Trademark Appeal Case
本データベースは、特許庁の審決例をAIで解析・要約したものです。拒絶理由通知に対する意見書作成や、審判請求書等の作成時の参考としてお役立てください。
| 審判番号 | 不服2001−5117(T2001−5117/J1) |
|---|---|
| 審判種別 | 不服 |
| 結論 | 勝訴(請求認容) |
本願商標は、別掲のとおりの構成よりなり、第9類「配電用又は制御用の機械器具,回転変流機,調相機,電池,電気磁気測定器,電線及びケーブル,電気通信機械器具,電子計算機用小型無停電電源装置,その他の電子応用機械器具及びその部品,磁心,抵抗線,電極」を指定商品として、平成12年1月20日に登録出願されたものである。

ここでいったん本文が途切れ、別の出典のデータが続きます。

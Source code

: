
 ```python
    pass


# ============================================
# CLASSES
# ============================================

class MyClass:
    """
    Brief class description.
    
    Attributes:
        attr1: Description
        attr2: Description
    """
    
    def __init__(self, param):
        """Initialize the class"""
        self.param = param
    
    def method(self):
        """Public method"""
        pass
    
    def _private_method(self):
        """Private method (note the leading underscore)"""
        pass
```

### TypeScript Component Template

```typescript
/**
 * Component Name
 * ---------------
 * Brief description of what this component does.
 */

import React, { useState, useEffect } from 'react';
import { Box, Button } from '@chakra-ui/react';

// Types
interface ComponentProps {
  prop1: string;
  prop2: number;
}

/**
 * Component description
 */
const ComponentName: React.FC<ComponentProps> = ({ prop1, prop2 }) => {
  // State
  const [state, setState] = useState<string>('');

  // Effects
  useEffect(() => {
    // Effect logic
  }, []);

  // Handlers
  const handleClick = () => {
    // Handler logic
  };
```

原査定は、「この商標登録出願に係る商標は、商品の品番、等級等を表示する記号、符号として普通に採択使用されるローマ文字一文字『e』のみと、『無停電電源装置』を認識させる『UPS』の文字のみとを連綴し、『e UPS』と書してなるにすぎないものであるから、これを本願指定商品に使用しても、『商品の記号と無停電電源装置』を理解・認識させるにとどまり、需要者が何人かの業務に係る商品であることを認識することができないものと認める。したがって、この商標登録出願に係る商標は、商標法第3条第1項第6号に該当し、前記商品以外の商品に使用するときは、商品の品質の誤認を生じさせるおそれがあるから、商標法第4条第1項第16号に該当する。」旨認定して、本願を拒絶したものである。
本願商標は、別掲のとおり、筆記体で書された「e」と活字体で書された「ups」とを一字程度の間隔をあけ、太字で大きく横書きしてなり、これらの文字の上に「イーユーピーエス」の文字を細字でやや小さく横書きしてなるものである。

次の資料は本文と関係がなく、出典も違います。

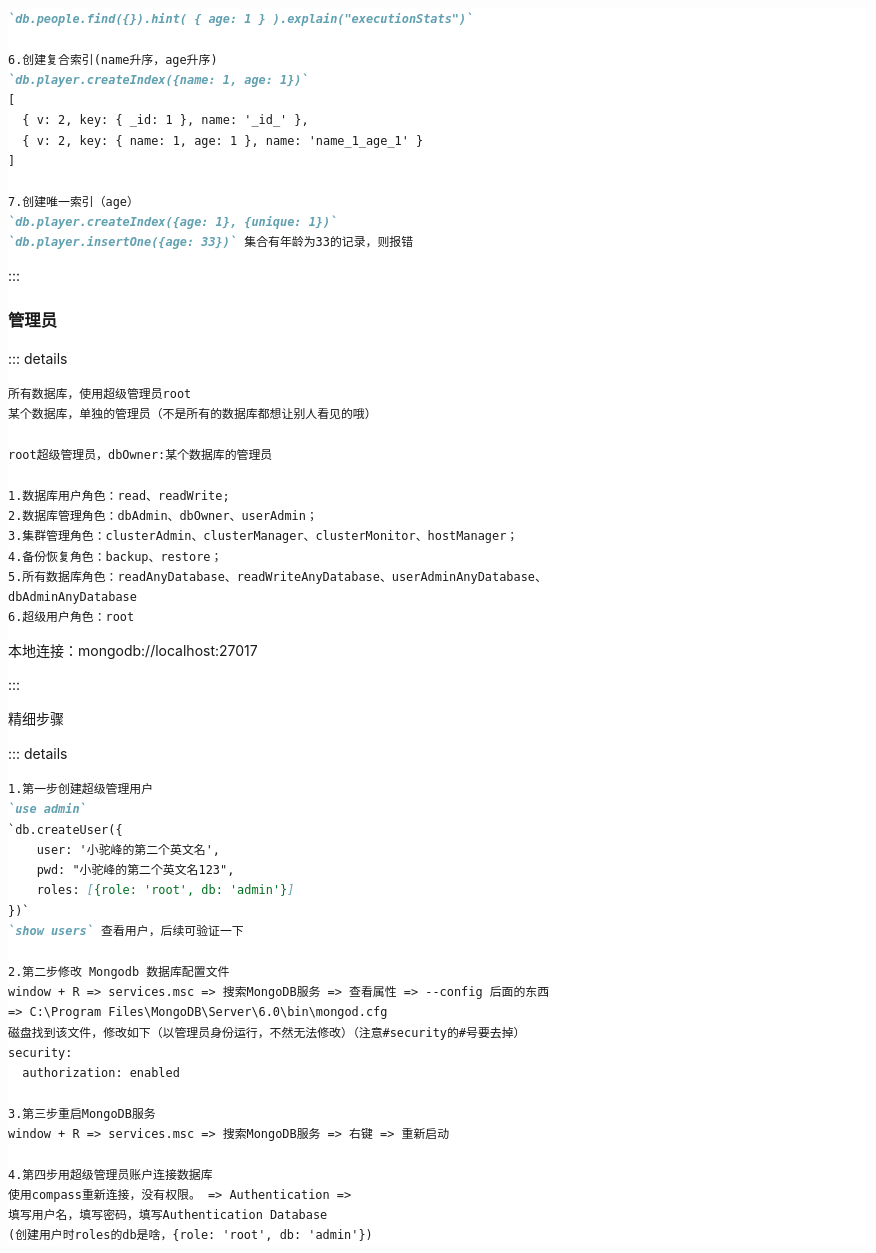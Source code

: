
 ```md
`db.people.find({}).hint( { age: 1 } ).explain("executionStats")`

6.创建复合索引(name升序，age升序)
`db.player.createIndex({name: 1, age: 1})`
[
  { v: 2, key: { _id: 1 }, name: '_id_' },
  { v: 2, key: { name: 1, age: 1 }, name: 'name_1_age_1' }
]

7.创建唯一索引（age）
`db.player.createIndex({age: 1}, {unique: 1})`
`db.player.insertOne({age: 33})` 集合有年龄为33的记录，则报错
```

:::

### 管理员

::: details

```md
所有数据库，使用超级管理员root
某个数据库，单独的管理员（不是所有的数据库都想让别人看见的哦）

root超级管理员，dbOwner:某个数据库的管理员

1.数据库用户角色：read、readWrite;
2.数据库管理角色：dbAdmin、dbOwner、userAdmin；
3.集群管理角色：clusterAdmin、clusterManager、clusterMonitor、hostManager；
4.备份恢复角色：backup、restore；
5.所有数据库角色：readAnyDatabase、readWriteAnyDatabase、userAdminAnyDatabase、
dbAdminAnyDatabase
6.超级用户角色：root
```
本地连接：mongodb://localhost:27017

:::

精细步骤

::: details

```md
1.第一步创建超级管理用户
`use admin`
`db.createUser({
    user: '小驼峰的第二个英文名', 
    pwd: "小驼峰的第二个英文名123", 
    roles: [{role: 'root', db: 'admin'}]
})`
`show users` 查看用户，后续可验证一下

2.第二步修改 Mongodb 数据库配置文件
window + R => services.msc => 搜索MongoDB服务 => 查看属性 => --config 后面的东西
=> C:\Program Files\MongoDB\Server\6.0\bin\mongod.cfg
磁盘找到该文件，修改如下（以管理员身份运行，不然无法修改）（注意#security的#号要去掉）
security:
  authorization: enabled

3.第三步重启MongoDB服务
window + R => services.msc => 搜索MongoDB服务 => 右键 => 重新启动

4.第四步用超级管理员账户连接数据库
使用compass重新连接，没有权限。 => Authentication => 
填写用户名，填写密码，填写Authentication Database
(创建用户时roles的db是啥，{role: 'root', db: 'admin'})
```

してみると、本願商標は、その構成中のローマ字部分において、「e」と「ups」との間に一字程度の間隔があるとしても、「イーユーピーエス」と称呼されるまとまりのある一つの商標を表したと認識されるとみるのが相当である。
そうすると、「UPS」が「無停電電源装置」を意味する「uninterruptive power supply(system)」の略語として、電気機械器具等の分野で使用されているものであるとしても、本願商標中の「ups」の文字部分は、それのみが独立して把握、認識されるものではなく、本願商標中の他の構成要素と一体不可分の関係にあるから、「無停電電源装置」を表したと認識されることはないのみならず、「e」の文字部分も商品の記号、符号等を表したと理解されることはないといわなければならない。
したがって、本願商標は、構成全体をもって造語を表したと理解されるものであるから、これをその指定商品中のいずれの商品について使用しても、自他商品の識別標識としての機能を発揮し得るものであり、かつ、商品の品質について誤認を生じさせるおそれもないものというべきである。
以上のとおりであるから、本願商標が商標法第3条第1項第6号及び同法第4条第1項第16号に該当するとした原査定は、取消しを免れない。
その他、本願について拒絶の理由を発見しない。
よって、結論のとおり審決する。